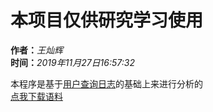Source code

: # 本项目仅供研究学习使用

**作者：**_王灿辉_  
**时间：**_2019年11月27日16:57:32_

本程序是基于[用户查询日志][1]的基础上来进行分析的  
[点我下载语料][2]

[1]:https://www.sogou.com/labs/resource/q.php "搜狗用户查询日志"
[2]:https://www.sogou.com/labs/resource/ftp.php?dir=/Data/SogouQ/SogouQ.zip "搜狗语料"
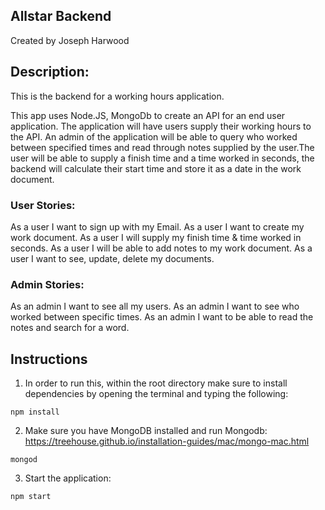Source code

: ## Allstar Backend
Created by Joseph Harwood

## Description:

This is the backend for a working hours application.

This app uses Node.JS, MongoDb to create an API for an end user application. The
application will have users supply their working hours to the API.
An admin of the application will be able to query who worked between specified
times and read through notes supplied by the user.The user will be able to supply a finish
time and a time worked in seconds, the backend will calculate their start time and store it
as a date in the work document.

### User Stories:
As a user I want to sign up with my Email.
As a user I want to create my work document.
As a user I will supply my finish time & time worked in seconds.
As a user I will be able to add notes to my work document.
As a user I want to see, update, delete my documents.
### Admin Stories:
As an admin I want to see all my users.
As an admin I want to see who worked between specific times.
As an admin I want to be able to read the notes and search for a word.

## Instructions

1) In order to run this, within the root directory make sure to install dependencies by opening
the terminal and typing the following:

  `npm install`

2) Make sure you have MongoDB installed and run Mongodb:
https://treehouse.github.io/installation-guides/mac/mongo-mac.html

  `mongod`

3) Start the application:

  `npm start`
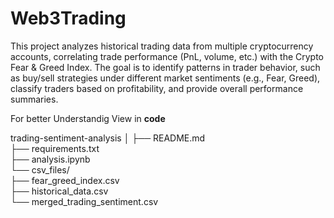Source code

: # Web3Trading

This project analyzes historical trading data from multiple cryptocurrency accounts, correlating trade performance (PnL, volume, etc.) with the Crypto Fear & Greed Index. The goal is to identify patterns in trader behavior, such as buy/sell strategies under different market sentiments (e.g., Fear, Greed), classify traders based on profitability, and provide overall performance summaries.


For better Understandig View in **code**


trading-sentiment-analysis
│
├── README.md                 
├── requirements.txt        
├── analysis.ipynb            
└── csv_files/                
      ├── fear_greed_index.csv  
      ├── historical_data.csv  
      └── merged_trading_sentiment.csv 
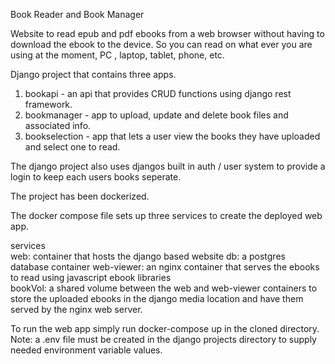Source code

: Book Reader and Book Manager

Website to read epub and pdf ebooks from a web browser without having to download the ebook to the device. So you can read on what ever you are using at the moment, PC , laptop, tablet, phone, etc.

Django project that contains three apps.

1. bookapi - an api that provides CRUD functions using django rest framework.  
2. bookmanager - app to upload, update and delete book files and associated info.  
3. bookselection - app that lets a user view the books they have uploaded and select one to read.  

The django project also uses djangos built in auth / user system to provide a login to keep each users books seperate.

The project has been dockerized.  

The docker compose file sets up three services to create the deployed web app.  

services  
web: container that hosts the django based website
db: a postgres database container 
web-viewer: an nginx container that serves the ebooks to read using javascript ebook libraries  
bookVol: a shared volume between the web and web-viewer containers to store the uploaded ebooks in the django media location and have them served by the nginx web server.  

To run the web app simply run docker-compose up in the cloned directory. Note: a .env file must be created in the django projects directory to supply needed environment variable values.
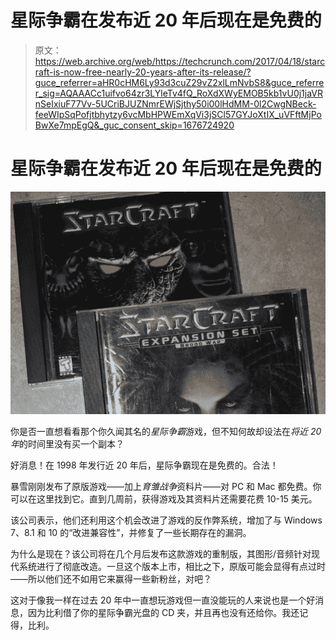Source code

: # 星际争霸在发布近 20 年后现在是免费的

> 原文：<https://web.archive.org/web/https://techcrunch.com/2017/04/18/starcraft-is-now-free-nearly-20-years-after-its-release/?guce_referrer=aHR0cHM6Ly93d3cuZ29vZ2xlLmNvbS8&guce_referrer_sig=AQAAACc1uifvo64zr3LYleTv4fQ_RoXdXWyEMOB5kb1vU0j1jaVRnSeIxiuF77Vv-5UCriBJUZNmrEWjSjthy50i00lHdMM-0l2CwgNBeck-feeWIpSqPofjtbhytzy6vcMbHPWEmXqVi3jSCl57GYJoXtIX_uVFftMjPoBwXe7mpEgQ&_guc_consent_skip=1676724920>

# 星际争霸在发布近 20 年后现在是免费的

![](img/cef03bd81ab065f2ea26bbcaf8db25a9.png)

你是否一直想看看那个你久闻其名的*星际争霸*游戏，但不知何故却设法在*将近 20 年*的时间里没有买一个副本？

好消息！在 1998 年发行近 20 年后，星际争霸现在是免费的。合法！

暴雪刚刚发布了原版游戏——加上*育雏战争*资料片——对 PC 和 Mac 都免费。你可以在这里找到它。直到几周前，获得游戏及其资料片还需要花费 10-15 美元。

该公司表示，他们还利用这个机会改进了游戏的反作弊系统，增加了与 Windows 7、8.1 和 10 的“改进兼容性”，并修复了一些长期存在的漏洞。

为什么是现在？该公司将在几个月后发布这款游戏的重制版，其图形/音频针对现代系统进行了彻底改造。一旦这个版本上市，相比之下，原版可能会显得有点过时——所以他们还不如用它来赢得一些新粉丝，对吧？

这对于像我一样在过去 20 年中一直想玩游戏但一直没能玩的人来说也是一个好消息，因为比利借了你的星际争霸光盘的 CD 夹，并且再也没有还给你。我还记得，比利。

----------------

• _WHAT NEEDS TO BE DONE_
Within the material above, find the part that opens with the line containing "As a user I will supply" and closes with the line containing "1. bookapi - an", and reproduce it exactly without the pictures.

• _EXERCISE RESPONSE_
As a user I will supply my finish time & time worked in seconds.
As a user I will be able to add notes to my work document.
As a user I want to see, update, delete my documents.
### Admin Stories:
As an admin I want to see all my users.
As an admin I want to see who worked between specific times.
As an admin I want to be able to read the notes and search for a word.

## Instructions

1) In order to run this, within the root directory make sure to install dependencies by opening
the terminal and typing the following:

  `npm install`

2) Make sure you have MongoDB installed and run Mongodb:
https://treehouse.github.io/installation-guides/mac/mongo-mac.html

  `mongod`

3) Start the application:

  `npm start`
Source code

: # Web3Trading

This project analyzes historical trading data from multiple cryptocurrency accounts, correlating trade performance (PnL, volume, etc.) with the Crypto Fear & Greed Index. The goal is to identify patterns in trader behavior, such as buy/sell strategies under different market sentiments (e.g., Fear, Greed), classify traders based on profitability, and provide overall performance summaries.


For better Understandig View in **code**


trading-sentiment-analysis
│
├── README.md                 
├── requirements.txt        
├── analysis.ipynb            
└── csv_files/                
      ├── fear_greed_index.csv  
      ├── historical_data.csv  
      └── merged_trading_sentiment.csv 
Source code

: Book Reader and Book Manager

Website to read epub and pdf ebooks from a web browser without having to download the ebook to the device. So you can read on what ever you are using at the moment, PC , laptop, tablet, phone, etc.

Django project that contains three apps.

1. bookapi - an api that provides CRUD functions using django rest framework.  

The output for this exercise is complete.